Diante dessa passividade – muito conveniente, por sinal, aos interesses do Palácio do Planalto –, a ministra Rosa Weber foi contundente. “No desenho das atribuições do Ministério Público, não se vislumbra o papel de espectador das ações dos Poderes da República. Até porque a instauração de Comissão Parlamentar de Inquérito não inviabiliza a apuração simultânea dos mesmos fatos por outros atores investidos de concorrentes atribuições, dentre os quais as autoridades do sistema de justiça criminal.”
Na decisão, a ministra Rosa Weber determinou a reabertura de vista dos autos à PGR. Então, só então, o vice-procurador-geral da República, Humberto Jacques de Medeiros, pediu a abertura de inquérito contra o presidente Jair Bolsonaro a respeito da acusação de prevaricação. Vê-se como é importante insistir na defesa do Direito.
O segundo caso em que o Supremo precisou contornar o desinteresse da PGR em contrariar Jair Bolsonaro refere-se à investigação dos atos antidemocráticos. Apesar de a Polícia Federal ter encontrado indícios de crime, a PGR pediu o arquivamento do Inquérito (INQ) 4.828, que apurava a realização e o patrocínio desses atos.
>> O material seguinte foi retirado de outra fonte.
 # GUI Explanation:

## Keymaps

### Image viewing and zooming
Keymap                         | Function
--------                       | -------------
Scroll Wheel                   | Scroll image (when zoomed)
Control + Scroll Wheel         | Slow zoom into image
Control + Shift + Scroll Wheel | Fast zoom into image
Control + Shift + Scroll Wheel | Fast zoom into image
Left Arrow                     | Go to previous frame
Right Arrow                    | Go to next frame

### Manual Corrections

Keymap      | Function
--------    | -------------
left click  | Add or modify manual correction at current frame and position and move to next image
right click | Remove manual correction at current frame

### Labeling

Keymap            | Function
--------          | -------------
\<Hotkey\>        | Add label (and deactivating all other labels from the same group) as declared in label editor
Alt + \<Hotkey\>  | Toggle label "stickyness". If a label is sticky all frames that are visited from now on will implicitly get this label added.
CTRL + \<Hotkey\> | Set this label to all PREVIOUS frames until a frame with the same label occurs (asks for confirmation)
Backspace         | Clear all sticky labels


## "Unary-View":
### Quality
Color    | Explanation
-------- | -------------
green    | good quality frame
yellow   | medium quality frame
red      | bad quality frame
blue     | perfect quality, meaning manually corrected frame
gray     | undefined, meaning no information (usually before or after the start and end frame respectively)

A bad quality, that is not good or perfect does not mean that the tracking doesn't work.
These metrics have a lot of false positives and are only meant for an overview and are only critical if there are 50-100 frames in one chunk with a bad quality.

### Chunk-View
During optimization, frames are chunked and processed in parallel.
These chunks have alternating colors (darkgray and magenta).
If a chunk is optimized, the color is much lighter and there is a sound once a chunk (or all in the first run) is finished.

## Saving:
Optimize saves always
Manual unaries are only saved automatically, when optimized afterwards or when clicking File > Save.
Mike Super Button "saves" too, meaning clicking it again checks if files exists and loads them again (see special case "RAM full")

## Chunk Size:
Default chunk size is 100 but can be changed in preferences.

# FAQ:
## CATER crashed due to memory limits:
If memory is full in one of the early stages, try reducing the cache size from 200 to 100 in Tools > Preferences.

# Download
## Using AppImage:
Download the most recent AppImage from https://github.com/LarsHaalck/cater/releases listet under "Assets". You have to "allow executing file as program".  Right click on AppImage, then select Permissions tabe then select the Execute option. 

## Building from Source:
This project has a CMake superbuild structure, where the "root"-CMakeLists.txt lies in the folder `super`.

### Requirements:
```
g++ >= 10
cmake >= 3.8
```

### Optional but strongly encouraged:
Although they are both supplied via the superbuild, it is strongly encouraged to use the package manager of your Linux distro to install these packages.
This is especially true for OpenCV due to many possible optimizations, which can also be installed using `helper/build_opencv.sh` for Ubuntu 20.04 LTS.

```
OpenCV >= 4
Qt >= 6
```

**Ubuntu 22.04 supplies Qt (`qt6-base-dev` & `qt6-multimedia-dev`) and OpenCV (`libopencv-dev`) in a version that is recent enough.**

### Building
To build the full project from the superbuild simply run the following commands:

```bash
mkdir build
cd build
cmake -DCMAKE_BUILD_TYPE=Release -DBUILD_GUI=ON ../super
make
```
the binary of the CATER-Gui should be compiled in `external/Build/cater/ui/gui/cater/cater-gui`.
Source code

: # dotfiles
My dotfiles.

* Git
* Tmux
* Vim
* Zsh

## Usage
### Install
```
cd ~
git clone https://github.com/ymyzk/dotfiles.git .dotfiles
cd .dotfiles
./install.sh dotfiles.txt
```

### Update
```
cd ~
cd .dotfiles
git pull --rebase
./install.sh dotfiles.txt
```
Em deferência às atribuições do Ministério Público, o ministro Alexandre de Moraes acolheu o pedido da PGR, arquivando o INQ 4.828. No entanto, na mesma decisão, o ministro determinou a abertura de um novo inquérito com o objetivo de investigar grupos que atacam a democracia.
“A análise dos fortes indícios e significativas provas apresentadas pela investigação realizada pela Polícia Federal aponta a existência de uma verdadeira organização criminosa, de forte atuação digital e com núcleos de produção, publicação, financiamento e político absolutamente semelhantes àqueles identificados no Inquérito 4.781, com a nítida finalidade de atentar contra a Democracia e o Estado de Direito”, escreveu Alexandre de Moraes.
Na decisão, os três filhos mais velhos do presidente – Flávio, Carlos e Eduardo – são mencionados na condição de arrolados pela Polícia Federal como possíveis integrantes de organização criminosa destinada a atacar a democracia.
O Estado deve ser capaz de investigar com isenção todos os fatos suspeitos, sejam quais forem os envolvidos. Não existe imunidade ou impunidade por parentesco. Numa República, todo cidadão é responsável perante a lei pelos seus atos, sem discriminações nem privilégios.